Germans Join the Open Ceremonies Boycott
I assume their athletes will still be attending. Still, interesting.
The German chancellor, Angela Merkel, yesterday became the first world leader to decide not to attend the Olympics in Beijing.
As pressure built for concerted western protests to China over the crackdown in Tibet, EU leaders prepared to discuss the crisis for the first time today, amid a rift over whether to boycott the Olympics.
The disclosure that Germany is to stay away from the games’ opening ceremonies in August could encourage President Nicolas Sarkozy of France to join in a gesture of defiance and complicate Gordon Brown’s determination to attend the Olympics.
Donald Tusk, Poland’s prime minister, became the first EU head of government to announce a boycott on Thursday and he was promptly joined by President Václav Klaus of the Czech Republic, who had previously promised to travel to Beijing.
“The presence of politicians at the inauguration of the Olympics seems inappropriate,” Tusk said. “I do not intend to take part.”
Frank-Walter Steinmeier, Germany’s foreign minister, confirmed that Merkel was staying away. He added that neither he nor Wolfgang Schäuble, the interior minister responsible for sport, would attend the opening ceremony…
While expressing scepticism about a complete boycott, he did not rule one out. “This is not the right moment to talk about a boycott … We should watch how the Chinese government deals with the situation in the next weeks and months.”
If Merkel and others do not attend the opening ceremony, it is likely to reinforce a growing sense in China that the Olympics is being used to vilify the host.

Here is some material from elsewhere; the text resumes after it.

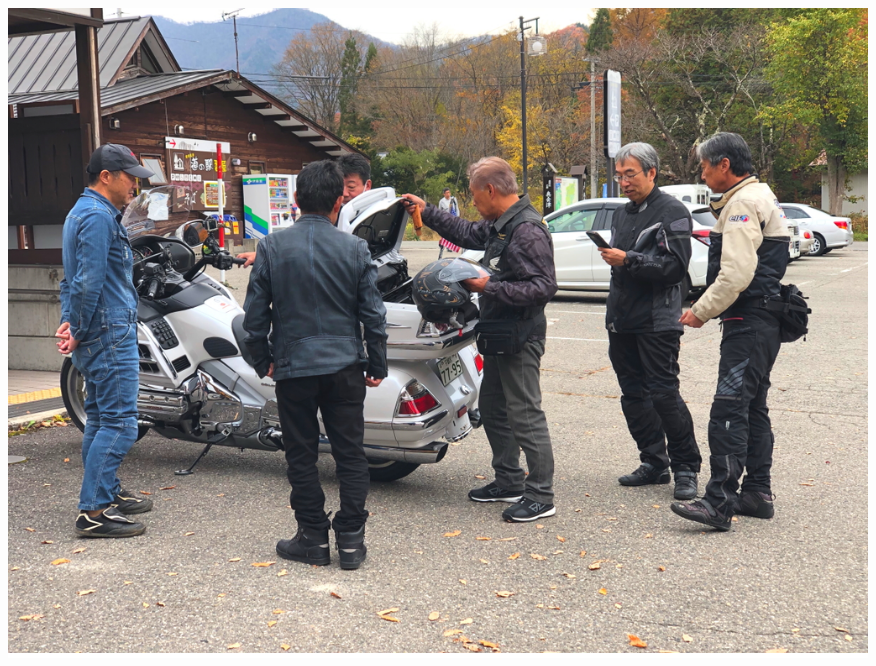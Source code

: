 <a href="20231104_003.JPG" data-lightbox="abc"><img src="20231104_003.JPG" alt="サンプル画像" width="900" /></a>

China had hoped to use the games to highlight its economic development and growing openness. But it is increasingly proving an opportunity for critics to bash China’s one-party political system, human rights abuses, treatment of minorities and tightly controlled media.
Nicely done. Only thing I’d prefer is “this situation and others”.
Dangle that carrot!
Comment by Rojas — 3/30/2008 @ 11:51 pm
I wonder if the US was hosting the Olympics what other countries would do?
We certainly have committed far more horrible acts during the last 6 years than China.
Comment by daveg — 4/1/2008 @ 2:19 pm
Care to quantify that, with numbers and some sort of metric for deciding what’s a ‘more horrible act’? I don’t know where I’d begin, personally. I guess that you’re primarily thinking of some activities in Iraq carried out by US forces or ‘contractors’, or perhaps you’d add everything that has happened in Iraq… It appears that there were problems with the Lancet study (although despite Bush’s kneejerk disagreement with it, the cluster sampling methodology is clearly the only way that stuff can be assessed; of course, you’d have no chance of doing the same thing for assessing the effect of Chinese policies, particularly on their own rural population).
Personally, I think that boycotting the opening ceremony is a mistake, because appearing at it isn’t an explicit approval of the Chinese regime. It just looks like they’re too gutless to call a full-scale boycott of what really counts, their atheletes, although that’s better done by national federations rather than governments in any case (and it’s best when it’s for sporting reasons, as the South African boycott was). I don’t have a problem if they don’t wish to appear, particularly if it’s to spend time doing something more worthwhile instead, but announcing as a protest looks relatively silly to me.
I also don’t get particularly excited about China in any case, which looks to me to be set on a better modernisation trajectory than Russia, which went too far, too fast and with virtually no organisation, nearly collapsed and then rebounded to something potentially quite unpleasant. People need to have some patience.
Comment by Adam — 4/1/2008 @ 2:52 pm
Worse than China? No. Sorry, but no.
If we wish for China to become something impressive, then surely the correct way to do so is to reward steps in the right direction and withhold rewards when those steps are absent. I decline to patronize China as if the nation were an ill-behaved child whose outbursts would somehow be cured through an infusion of “self esteem”.
This Olympics is an attempt by the Chinese government to validate its existing policies in the eyes of the world and in the eyes of its own populace. It is a referendum on the repressive status quo. I vote no, as you’re aware; but the MINIMUM we all ought to agree on is that the possibility of a boycott be on the table so that the nation perceieves a risk to the sort of pre-Olympic “cleanups” we’ve seen lately.
Comment by Rojas — 4/1/2008 @ 3:46 pm
I don’t think we should forget that, as China needs the US, the US (and the rest of the West) need China. In any case, as I say, I think that China’s progressing pretty well even from our point of view, given how huge it is and its communist history.
You are right in part about the Chinese government’s motives, but there’s more to it than that. The possibility of a boycott of any description is clearly always on the table, for every event, but I don’t think that the Chinese come close to meriting it. That’s doubly true for a boycott by national teams, of course, but also for the opening ceremony, which is more about the Olympics themselves than it is about the country in which they are hosted.